It is remarkable how much long-term advantage people like us have gotten by trying to be consistently not stupid, instead of trying to be very intelligent.

Charlie Munger
Saar – Osho Jain 

Did this come with the age?

Because, I really don’t know why I’ve been caring so much about financial literacy these couple of months or roughly a year.

I really don’t know why I think that having wealth of real-information about money, investments, savings, strategies, or generally speaking being the best with numbers — is a fc*ki*g super power!

And, I’ll be honest, I suck at managing my finances.

I am horribly, horribly poor at managing my money although I had always been careful about it. But then, caring about the money and managing it are two separate things; while caring for the most part is firmly tied to the emotional response, whereas managing is a different ball game of mind cum intellect for sure.

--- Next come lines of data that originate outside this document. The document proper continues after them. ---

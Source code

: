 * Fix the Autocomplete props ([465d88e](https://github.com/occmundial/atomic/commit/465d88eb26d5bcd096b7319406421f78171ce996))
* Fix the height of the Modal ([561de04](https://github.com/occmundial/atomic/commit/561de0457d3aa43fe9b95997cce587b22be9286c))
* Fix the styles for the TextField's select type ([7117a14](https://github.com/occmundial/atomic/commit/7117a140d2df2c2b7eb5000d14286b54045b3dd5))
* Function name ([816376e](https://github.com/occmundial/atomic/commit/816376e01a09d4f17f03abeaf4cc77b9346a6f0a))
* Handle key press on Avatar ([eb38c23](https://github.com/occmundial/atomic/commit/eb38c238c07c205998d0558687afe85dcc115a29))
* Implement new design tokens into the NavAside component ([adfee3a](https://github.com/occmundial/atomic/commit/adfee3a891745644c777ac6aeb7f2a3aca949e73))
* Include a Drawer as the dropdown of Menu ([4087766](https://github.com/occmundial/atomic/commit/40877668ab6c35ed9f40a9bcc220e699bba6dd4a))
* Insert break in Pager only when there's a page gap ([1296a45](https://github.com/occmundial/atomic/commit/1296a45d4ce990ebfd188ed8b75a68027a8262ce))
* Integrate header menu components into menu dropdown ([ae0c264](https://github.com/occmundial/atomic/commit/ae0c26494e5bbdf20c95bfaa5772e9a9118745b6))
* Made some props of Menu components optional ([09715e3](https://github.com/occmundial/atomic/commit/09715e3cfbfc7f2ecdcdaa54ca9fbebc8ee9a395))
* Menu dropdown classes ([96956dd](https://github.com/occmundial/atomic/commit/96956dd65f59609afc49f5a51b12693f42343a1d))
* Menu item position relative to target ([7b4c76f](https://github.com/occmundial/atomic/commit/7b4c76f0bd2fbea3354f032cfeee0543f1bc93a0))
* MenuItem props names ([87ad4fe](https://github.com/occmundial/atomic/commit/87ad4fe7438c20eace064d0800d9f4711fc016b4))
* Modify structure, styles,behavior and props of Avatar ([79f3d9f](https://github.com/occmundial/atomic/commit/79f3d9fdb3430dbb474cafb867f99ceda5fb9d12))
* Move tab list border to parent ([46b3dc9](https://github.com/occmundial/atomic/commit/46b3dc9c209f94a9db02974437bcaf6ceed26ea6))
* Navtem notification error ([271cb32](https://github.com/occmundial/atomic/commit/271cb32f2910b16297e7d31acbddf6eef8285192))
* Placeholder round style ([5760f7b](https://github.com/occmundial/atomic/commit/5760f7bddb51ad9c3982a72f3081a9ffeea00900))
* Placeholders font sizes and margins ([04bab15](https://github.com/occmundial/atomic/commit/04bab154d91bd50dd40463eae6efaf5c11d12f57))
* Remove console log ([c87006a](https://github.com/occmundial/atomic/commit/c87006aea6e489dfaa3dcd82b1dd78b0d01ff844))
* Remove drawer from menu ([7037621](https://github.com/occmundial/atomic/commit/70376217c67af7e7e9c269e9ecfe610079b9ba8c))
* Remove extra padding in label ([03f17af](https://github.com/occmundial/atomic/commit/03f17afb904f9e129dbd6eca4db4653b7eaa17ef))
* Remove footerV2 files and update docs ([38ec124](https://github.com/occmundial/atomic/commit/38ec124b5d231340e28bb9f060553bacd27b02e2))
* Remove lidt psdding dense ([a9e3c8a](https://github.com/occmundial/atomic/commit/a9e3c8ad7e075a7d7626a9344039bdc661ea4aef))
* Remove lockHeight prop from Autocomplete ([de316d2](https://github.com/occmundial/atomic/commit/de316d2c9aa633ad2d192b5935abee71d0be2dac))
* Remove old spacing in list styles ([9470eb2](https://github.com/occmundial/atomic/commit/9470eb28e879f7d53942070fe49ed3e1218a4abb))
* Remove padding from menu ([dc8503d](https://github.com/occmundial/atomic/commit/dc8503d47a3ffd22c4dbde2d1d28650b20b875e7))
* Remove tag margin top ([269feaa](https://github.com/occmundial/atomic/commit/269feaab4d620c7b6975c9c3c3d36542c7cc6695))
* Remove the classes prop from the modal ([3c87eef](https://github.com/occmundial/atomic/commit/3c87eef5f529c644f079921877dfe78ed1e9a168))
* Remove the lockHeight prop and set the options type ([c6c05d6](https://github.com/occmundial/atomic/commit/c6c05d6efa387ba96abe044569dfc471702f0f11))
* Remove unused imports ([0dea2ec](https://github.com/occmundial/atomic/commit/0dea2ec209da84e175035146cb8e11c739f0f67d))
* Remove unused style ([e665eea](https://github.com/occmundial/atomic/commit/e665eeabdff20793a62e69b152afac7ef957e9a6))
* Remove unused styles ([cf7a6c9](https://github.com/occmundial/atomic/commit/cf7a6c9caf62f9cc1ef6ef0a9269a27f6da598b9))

Which is perhaps why I’m trying to be less of a sucky on this one noble domain.

Trust me, even my youtube search-tree recommendations have be populated with mostly five things these days. One Messi or things that has to do with him. Two finance videos. Three chess. Four Jordan Peterson. And, five Joe Rogan.

I wonder where have my programming video recommendations disappeared.

Furthermore, as I was growing up, I read somewhere that said something along the line that It takes a great deal of skill and wisdom to save and to spend money. Well, without-a-doubt, I do both but at the end of the day I always struggle in having enough information about my own self-made silos where I put my money in — be it groceries, HSA, recreation, shopping, et cetera.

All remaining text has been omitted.